HGTV Missed Great Opportunity with Golden Bachelor House Hunting Divorce

Devoted – and obsessed – viewers of the HGTV House Hunters series know it’s where couples (occasionally a single and at least once a “trouple” of three people) search for homes, usually feuding to various degrees on what and where is the best place to live.

So, they would be loving to see the star of the hit ABC series Golden Bachelor and his new wife who were matched up on the show announcing just three months after their wedding they were calling it quits. The reason: they couldn’t agree on a house.

The show featured 70-something Gerry Turner selecting from among 22 semi-age-appropriate women, pictured above from the ABC website, and choosing 70-year-old Theresa Nist on the series finale on Nov. 30. It was followed, of course, by the Golden Wedding show on Jan. 4 when the two married.

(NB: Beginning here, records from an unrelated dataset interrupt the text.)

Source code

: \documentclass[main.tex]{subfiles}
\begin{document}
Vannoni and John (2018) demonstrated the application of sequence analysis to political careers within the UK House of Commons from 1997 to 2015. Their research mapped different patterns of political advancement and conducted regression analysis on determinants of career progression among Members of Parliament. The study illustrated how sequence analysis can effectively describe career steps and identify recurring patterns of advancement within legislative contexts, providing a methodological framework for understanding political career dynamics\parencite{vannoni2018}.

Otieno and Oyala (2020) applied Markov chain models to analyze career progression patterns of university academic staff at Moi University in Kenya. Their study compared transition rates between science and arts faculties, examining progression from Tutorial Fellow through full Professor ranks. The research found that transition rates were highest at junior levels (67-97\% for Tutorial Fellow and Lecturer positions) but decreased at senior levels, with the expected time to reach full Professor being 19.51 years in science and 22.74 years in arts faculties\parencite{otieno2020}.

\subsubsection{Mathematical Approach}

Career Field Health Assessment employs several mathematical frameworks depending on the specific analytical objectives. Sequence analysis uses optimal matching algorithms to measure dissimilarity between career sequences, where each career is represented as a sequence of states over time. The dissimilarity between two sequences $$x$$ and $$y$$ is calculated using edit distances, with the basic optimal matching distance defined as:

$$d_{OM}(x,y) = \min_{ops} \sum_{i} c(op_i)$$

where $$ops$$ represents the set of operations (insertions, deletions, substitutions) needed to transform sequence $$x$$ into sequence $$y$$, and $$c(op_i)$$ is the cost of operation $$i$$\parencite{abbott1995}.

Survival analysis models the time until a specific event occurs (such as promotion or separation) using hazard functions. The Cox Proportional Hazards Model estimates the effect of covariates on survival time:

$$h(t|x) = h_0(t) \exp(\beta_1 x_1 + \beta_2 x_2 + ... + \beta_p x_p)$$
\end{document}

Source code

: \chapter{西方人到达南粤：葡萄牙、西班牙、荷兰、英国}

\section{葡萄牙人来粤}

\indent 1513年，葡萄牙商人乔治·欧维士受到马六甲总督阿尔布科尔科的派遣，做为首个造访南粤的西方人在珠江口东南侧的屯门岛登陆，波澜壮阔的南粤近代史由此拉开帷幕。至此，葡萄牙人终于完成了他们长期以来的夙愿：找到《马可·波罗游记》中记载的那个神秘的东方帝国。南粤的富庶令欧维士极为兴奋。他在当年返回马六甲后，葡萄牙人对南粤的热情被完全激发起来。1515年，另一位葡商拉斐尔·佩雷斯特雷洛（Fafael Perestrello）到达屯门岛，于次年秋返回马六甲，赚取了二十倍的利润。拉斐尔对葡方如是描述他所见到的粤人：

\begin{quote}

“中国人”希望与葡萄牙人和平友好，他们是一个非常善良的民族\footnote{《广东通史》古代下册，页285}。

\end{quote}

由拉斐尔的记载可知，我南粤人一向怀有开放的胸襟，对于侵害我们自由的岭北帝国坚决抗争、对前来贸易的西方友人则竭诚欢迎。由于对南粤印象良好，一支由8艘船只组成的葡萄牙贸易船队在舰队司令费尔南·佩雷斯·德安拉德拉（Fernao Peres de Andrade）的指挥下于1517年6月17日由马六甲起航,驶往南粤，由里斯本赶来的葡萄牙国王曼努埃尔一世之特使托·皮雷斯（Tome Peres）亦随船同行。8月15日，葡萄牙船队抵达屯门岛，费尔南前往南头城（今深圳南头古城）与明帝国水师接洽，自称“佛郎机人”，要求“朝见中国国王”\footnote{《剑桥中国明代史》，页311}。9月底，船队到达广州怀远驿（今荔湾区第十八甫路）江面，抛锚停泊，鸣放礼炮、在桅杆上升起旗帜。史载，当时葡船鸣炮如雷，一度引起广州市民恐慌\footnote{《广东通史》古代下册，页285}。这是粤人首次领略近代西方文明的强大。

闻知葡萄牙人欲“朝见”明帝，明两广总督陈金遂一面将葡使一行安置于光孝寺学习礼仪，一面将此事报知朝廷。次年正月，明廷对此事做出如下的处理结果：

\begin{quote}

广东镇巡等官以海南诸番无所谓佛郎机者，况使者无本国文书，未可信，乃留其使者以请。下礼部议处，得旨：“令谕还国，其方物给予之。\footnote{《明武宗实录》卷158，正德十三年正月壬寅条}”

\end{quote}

So, no one could have expected that just three months later the couple would say they were divorcing for a reason near-and-dear to House Hunter fans. “We looked at home after home, but we never got to the point where we made that decision,” Nist told Good Morning America earlier this month about their failure to agree on a housing choice. She had originally planned to move to join Turner in South Carolina but instead Turner said “we just feel like it’s best for the happiness of each of us to live apart.”

On House Hunters there is almost always a happy resolution to the search as the participants select one of three choices and when revisited several months later express how “they couldn’t be happier” over their selection. There doesn’t seem to ever be a case of buyers’ remorse where the Hunters say on camera, “Oh my god, what a friggin’ mistake we made, this has turned out to be a terrible, terrible choice.”

Even though House Hunters is referred to as reality TV, clearly in much more real life the Golden Wedders came to a different conclusion. If only they had watched a few episodes of the show before they tied the knot they might have discussed the where-and-how-to-live issue in a little more detail. It might have made for less compelling television, sure, but maybe a happier ending.

What is clear is that the producers of House Hunters blew it by not filming their search for a home. Talk about truly real TV.